Starting at the line with "Stay ahead of" and going on through the line with "# <strong>Who Will", reproduce each line in the records below exactly and nothing more.
─── SOURCE INFORMATION
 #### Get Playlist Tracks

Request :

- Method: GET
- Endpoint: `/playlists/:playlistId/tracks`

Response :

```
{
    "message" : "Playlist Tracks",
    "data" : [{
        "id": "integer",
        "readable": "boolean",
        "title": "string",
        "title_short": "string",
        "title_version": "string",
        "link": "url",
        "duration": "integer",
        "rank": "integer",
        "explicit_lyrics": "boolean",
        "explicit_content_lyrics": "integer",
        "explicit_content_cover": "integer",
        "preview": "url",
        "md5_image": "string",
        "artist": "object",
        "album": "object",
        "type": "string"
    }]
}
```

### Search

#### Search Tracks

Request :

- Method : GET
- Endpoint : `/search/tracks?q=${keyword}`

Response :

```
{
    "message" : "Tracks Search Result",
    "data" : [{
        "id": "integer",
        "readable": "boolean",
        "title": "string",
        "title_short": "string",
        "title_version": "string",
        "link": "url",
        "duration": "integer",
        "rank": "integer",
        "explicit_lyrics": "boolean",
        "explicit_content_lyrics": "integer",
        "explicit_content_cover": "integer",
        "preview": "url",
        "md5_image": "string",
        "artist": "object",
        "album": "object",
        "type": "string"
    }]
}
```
──────
─── SOURCE INFORMATION
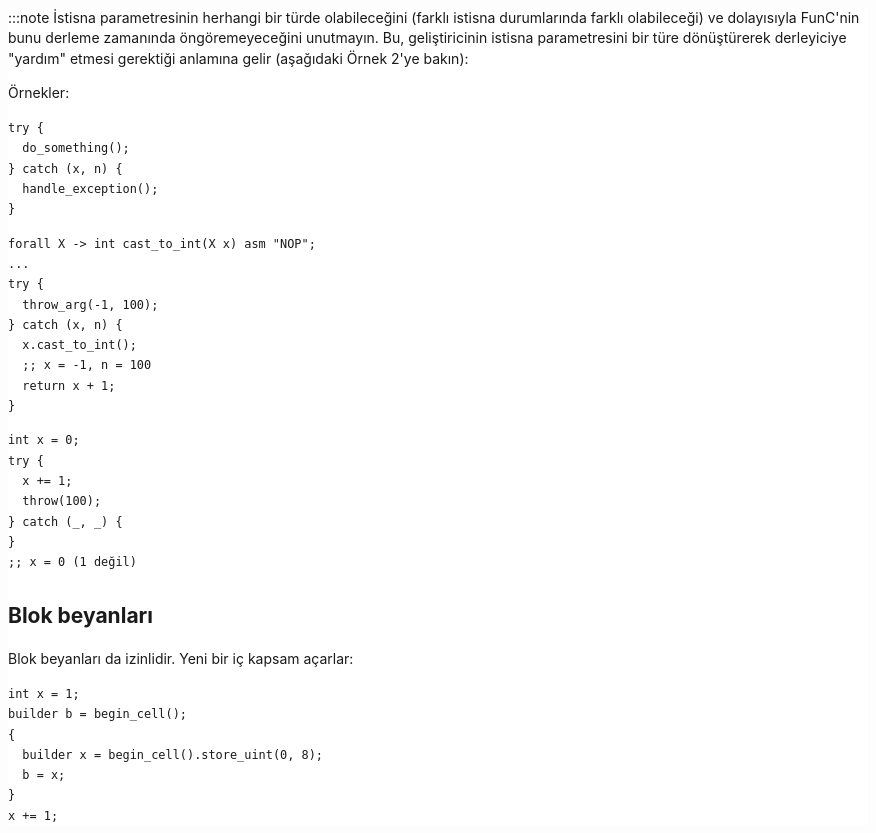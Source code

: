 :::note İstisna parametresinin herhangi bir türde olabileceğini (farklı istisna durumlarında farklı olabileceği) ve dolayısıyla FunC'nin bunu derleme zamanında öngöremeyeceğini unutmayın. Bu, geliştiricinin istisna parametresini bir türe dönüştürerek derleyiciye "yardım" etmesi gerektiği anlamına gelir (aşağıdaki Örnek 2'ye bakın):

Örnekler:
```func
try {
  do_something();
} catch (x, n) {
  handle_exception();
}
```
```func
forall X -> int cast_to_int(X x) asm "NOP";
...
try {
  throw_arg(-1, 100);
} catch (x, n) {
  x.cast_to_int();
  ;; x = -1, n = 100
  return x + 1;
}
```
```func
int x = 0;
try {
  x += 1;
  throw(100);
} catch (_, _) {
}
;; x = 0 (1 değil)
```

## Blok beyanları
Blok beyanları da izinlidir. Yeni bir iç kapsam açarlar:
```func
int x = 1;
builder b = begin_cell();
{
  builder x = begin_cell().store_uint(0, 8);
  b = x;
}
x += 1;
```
──────
─── SOURCE INFORMATION
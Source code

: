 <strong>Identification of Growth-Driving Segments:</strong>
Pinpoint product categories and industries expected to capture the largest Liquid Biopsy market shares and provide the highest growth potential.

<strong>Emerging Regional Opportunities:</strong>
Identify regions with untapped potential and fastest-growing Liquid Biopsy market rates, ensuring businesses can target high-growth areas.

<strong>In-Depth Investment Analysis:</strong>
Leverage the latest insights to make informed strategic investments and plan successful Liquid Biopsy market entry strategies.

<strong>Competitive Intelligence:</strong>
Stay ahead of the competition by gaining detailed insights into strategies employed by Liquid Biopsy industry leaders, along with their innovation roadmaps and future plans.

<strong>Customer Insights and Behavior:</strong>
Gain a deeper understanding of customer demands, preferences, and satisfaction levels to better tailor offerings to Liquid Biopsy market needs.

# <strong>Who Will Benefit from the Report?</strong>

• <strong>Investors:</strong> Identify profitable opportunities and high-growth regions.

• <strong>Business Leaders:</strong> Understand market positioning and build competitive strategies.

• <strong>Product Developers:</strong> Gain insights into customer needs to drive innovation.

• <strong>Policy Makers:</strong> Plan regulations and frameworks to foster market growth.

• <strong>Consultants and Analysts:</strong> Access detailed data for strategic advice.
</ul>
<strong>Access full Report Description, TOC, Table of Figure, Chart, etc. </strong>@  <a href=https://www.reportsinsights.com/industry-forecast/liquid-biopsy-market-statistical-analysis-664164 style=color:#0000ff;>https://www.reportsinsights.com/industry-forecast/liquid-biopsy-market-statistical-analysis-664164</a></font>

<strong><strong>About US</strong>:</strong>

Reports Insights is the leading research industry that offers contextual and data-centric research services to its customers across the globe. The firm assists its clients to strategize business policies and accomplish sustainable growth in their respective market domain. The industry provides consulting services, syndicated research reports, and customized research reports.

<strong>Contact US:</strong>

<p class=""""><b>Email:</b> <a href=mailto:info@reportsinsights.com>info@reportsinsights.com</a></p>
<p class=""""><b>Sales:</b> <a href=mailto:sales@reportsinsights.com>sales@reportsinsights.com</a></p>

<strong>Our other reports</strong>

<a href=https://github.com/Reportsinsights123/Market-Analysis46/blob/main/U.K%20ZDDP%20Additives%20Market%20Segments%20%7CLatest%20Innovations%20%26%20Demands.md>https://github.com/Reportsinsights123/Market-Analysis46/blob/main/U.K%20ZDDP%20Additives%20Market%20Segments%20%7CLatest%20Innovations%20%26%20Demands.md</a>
──────
THE COMPLETED TASK ▸
Stay ahead of the competition by gaining detailed insights into strategies employed by Liquid Biopsy industry leaders, along with their innovation roadmaps and future plans.

<strong>Customer Insights and Behavior:</strong>
Gain a deeper understanding of customer demands, preferences, and satisfaction levels to better tailor offerings to Liquid Biopsy market needs.

# <strong>Who Will Benefit from the Report?</strong>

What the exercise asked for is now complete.